So, first sentence: kind of geographic. Let’s imagine the movement is what the author implies as a “place”, because the last sentence of the paragraph is clear about the term being non-geographic. Let’s try to define the term in other ways. Also from the above paragraph:
“It spends more time telling stories that emphasize naturalistic emotion, it emphasizes collective, rather than competitive storytelling, and it takes its stories fairly seriously much of the time […]”
Jaakko Stenros’ Nordic Larp Talk also mentions some of these characteristics:
“It typically values thematic coherence, continuous illusion, action and immersion, while keeping the larp co-creative and its production noncommercial. Workshops and debriefs are common.”
These are characteristics which undoubtedly are part of the tradition we are talking about. The Nordic Larp Wiki supports this approach as well:
“[…]Here are a few examples of aims and ideals that are typical for this unique gaming scene:”
If we accept the Nordic Larp wiki as a PR instrument, this is certainly cool, but as a reference about what Nordic larp actually means, this is maybe slightly too much self-adulation. Let’s have a closer look at these characteristics and ideals:
“Immersion. Nordic larpers want to feel like they are “really there”. This includes creating a truly convincing illusion of physically being in a medieval village/on a spaceship/WWII bunker, playing a character that is very close to your own physical appearance, as well as focusing on getting under the character’s skin to ‘feel their feelings’. Dreaming in character at night is seen by some nordic larpers as a sign of an appropriate level of immersion.”
Not only is this definition of immersion mixing in 360° for good measure, the sentence about the “truly convincing illusion of physically being [there]” is also not very Nordic (at least from my personal experience) even though some games are now trying to do exactly that. The second part talking more about actual immersion could be considered very Nordic, if you like.
“Collaboration. Nordic-style larp is about creating an exciting and emotionally affecting story together, not measuring your strength. There is no winning, and many players intentionally let their characters fail in their objectives to create more interesting stories.”
This might actually be one of the better indicators for a “Nordic larp”, but then, there’s plenty of examples from other game traditions where this is used as well – but maybe not the other way around. Maybe it is required, but not sufficient?
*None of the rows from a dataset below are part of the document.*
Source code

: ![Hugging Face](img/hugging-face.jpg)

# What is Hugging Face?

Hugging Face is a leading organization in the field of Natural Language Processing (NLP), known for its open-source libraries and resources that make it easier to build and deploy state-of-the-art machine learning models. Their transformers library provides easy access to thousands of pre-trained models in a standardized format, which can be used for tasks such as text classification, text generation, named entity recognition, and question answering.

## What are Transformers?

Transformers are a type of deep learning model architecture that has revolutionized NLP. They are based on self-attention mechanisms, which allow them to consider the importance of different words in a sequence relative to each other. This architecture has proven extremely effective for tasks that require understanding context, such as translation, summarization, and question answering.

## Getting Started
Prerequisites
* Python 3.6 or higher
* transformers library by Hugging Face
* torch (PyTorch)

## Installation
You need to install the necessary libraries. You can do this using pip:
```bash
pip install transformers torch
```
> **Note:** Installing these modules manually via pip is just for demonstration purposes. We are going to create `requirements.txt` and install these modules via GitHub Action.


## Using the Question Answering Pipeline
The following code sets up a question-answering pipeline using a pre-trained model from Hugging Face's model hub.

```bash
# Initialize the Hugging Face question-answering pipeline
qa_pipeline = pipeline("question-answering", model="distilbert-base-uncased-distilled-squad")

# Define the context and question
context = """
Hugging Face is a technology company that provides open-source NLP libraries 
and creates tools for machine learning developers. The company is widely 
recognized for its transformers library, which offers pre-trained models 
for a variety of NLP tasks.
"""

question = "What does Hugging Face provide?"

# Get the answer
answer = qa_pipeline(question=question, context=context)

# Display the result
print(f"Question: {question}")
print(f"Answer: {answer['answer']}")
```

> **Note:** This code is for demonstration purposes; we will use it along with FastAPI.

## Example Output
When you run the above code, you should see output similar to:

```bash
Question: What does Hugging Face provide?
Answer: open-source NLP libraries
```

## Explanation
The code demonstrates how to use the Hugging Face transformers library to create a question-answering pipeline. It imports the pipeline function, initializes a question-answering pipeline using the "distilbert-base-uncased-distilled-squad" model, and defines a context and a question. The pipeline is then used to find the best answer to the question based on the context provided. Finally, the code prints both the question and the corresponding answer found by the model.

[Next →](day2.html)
“Artistic vision. Many Nordic games are intended as more than entertainment – they make artistic or even political statements. The goal in these games is to affect the players long term, to perhaps change the way they see themselves or how they act in society.”
Artistic vision is hard to define, as is a political statement, but there’s certainly a divide between pure “entertainment” and “serious” games. But then, aren’t the ones without a political statement artistic in their own unique way? And what about the Nordic games which are not intended as more than entertainment?
There’s certainly a lot of elements which are considered part of this tradition, but are they unique? Is “bleed”, “immersion”, “alibi” really Nordic? Are pre-game workshops, 360°, black box and debriefings? Furthermore, what is often described as “Nordic larp”, evolves with every game and every discussion about this tradition. Fifteen years ago, no game would use bleed or alibi or 360° in their descriptions (since the terms didn’t really exist) and even mechanisms, but still they were and are considered part of this tradition.
One could argue the way Merleau-Ponty does and say that while many of these are often present, none needs to be to make it a Nordic larp. The question cannot be solved this way.
Furthermore, when we used black-box-style mechanisms in 2000-2003 in the Insomnia series of games in Germany, were they “Nordic”? Did the workshops, debriefings, game acts and use of “cut”, “brems” and “escalate” mechanisms for The Living Dead (2010) make it “Nordic”?
There’s a simple answer: no. But the reason for that is not that they were not played in the Nordic countries or organized by people from there. The simple reason is that they did not add to the discourse, in one case because we hadn’t heard about KP yet, in the other case because we didn’t bother to do so.
This needs to change. I don’t think it actually matters where ideas were first tried out and who made it popular, but we need to tell people what we do and show it to them in a meaningful way if we want to be part of the movement.
“In the end, while we may rage and debate whether Nordic larp actually isn’t all that special, reality is that it is. And let’s use that for our advantage instead of trying to nitpick.”((Claus Raasted, January 14 2015 in a private conversation on Facebook))
– Claus Raasted
Conclusion
I truly believe there is something special about the kind of games we create. I also do think that creating a term like “Nordic Larp” was a masterstroke of Knudepunkt/ Knutepunkt/Knutpunkt/Solmukohta propaganda.
And this is what I’m going to do((And maybe edit that page in the Nordic Larp Wiki and remove that ridiculous geographic reference.)): Nordic larp. No matter where I am or where I come from. It’s where I’ve been heading all my larping life and I don’t really care how we call it as long as we know what it means. I believe we do.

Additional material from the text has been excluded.